In the summer of 2003, a pharmaceutical company created a new product in their line of sleep aids. The main ingredient was an altered form of Melatonin, a natural hormone found in animals and plants that helps in regulating circadian rhythm and promotes sleep.
The scientists chemically altered this compound to produce faster, more efficient results. The first phase of testing was done with fourteen volunteers, with the first seven given normal Melatonin and the other seven given the experimental altered version.
The volunteers were to report the results every day after waking up. During the first week, results showed that the patients using the experimental Melatonin fell asleep 45% faster than the other seven patients, but their state of sleep was slightly different. They were entering REM sleep much faster and experiencing it much longer. As such, they had much more vivid dreams than the other patients.
During the next week of testing, two patients using the experimental drug experienced sleepwalking. One reported awakening in their outside shed sitting in a chair, disorientated but unharmed. The other reported waking up on their couch after walking down a flight of stairs in their sleep. The next few nights, three more patients reported sleepwalking. After that, all seven patients reported it.
The next week, similar results continued. The patients with the experimental drug were sleeping longer and deeper. Two of the patients lost their bottle and requested a new one. The next week, all seven (including the two from last week) reported losing their bottles. They also appeared quite anguished, with large bags under each person's eyes.
Fearing the drug might cause memory loss or addiction, the researchers asked the patients to set up video cameras in their house if they wanted to continue with the testing process. Strangely, all patients agreed immediately then proceeded to ask for more of the drug.
The next week, the patients lost their bottles of the experimental Melatonin again. Fearing the worst, the researchers asked to view the videos. All declined except one, who was absent and never responded back. This seventh patient was also absent from reporting the details of the drug over the last few days. Any and all contact was cut off, as the patient's phone line was dead. An investigator was assigned to find out what happened.
When he arrived, the door was ajar. He peered in and called out into the home, but no reply came. He tok a step inside and heard his shoe hit liquid. A closer examination showed it was blood. As he looked down, he noticed a severed hand. There was an envelope next to it. Inside was a tape, which said the following:
"No one expected me to fly. Is this a lucid dream or reality? I just don't know anymore.
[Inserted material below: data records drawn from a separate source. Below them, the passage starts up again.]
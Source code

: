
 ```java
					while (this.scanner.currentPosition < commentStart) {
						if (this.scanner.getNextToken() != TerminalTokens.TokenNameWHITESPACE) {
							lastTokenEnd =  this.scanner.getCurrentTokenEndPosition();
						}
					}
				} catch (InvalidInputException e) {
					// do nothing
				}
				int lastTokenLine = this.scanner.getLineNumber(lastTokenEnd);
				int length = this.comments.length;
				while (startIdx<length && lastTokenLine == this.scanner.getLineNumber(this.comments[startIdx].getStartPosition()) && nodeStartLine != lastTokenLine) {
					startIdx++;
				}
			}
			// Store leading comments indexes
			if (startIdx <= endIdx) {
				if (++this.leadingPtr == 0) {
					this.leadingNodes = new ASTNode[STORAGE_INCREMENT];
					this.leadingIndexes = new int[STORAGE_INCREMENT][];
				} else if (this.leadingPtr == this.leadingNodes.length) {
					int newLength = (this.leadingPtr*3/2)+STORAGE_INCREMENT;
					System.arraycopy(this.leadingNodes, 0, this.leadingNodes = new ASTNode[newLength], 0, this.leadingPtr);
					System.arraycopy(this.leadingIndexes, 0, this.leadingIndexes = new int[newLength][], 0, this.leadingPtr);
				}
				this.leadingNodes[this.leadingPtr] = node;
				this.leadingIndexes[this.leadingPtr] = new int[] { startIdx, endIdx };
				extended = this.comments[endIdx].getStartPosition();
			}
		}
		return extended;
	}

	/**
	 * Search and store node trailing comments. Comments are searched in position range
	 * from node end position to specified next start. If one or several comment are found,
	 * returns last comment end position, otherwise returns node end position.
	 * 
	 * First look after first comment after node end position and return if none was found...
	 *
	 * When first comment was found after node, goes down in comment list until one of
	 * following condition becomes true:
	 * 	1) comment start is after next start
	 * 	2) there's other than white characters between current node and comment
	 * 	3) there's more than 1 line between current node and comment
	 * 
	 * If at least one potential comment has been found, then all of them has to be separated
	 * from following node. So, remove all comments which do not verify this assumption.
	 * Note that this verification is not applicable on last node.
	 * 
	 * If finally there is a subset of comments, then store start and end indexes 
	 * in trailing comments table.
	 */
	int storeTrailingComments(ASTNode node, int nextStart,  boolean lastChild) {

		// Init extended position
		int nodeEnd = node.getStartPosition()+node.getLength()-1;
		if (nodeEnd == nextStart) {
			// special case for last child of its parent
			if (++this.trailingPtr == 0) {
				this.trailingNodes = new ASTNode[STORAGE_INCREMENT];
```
Such fragile times, when you look into the face...when you go upt o a baby and rip off its head in front of its mother just to see what happens, just to see the look on her face...and the look on my face when I pinch myself again and again, the screaming only getting louder and the pain feeling more tangible.
Why won't I wake up? I can't rip off a baby's head in real life. I'm not allowed to pick up a baby, holding it so it faces down. I can't feel the soft neck in-between my hands as I twist it like a corkscrew, a cry of pain followed by swallows, followed by the gag reflex, then a crunching of the baby's neck.
The baby's eyes look at me, expressionless, as they fill with blood. As I twist more, the sounds of ripping and blood emanate from the baby's mouth and neck. Eventually, the spinal cord breaks away and the baby becomes two entities. Then I look up at her face. I run, run, run, back to my house, and wake up in my bed. Was it all a dream? It was so real."
The tape stops there.
The investigator looks down again. There's more blood. It was a different trail. It led to the kitchen, where a severed leg and arm (or what remained of an arm) lay on top of a stool. There were more blood trails. It led to the bedroom, where there was a smashed video camera on a tripod, another severed leg, and two empty bottles - each with a month's worth of medication - were near the entrance.
The bed was in a veil of darkness, so the investigator took out a flashlight and shined it on the bed. He looked for a moment before vomiting. What the investigator saw haunted him for the rest of his life. No one can explain what happened or how.
There was the last severed arm on the ground and in it, clenched tight with rigor mortis and super glue, was a large, sharp butcher's knife. On the bed, back up against the wall, was a body with all limbs missing. A large smile was forced on his face with needles and safety pins. His eyelids were forcefully opened with super glue. Around his neck, through an ice pick with string wrapping around, was a baby's head.
The pills were recalled and testing stopped. The patients, after months of rehab, managed to recover from the drug.
However, in the tape, the man detailed the screams of a woman after murdering her baby. No such woman ever reported her baby murdered and, after DNA testing, the baby's head had no matches on record.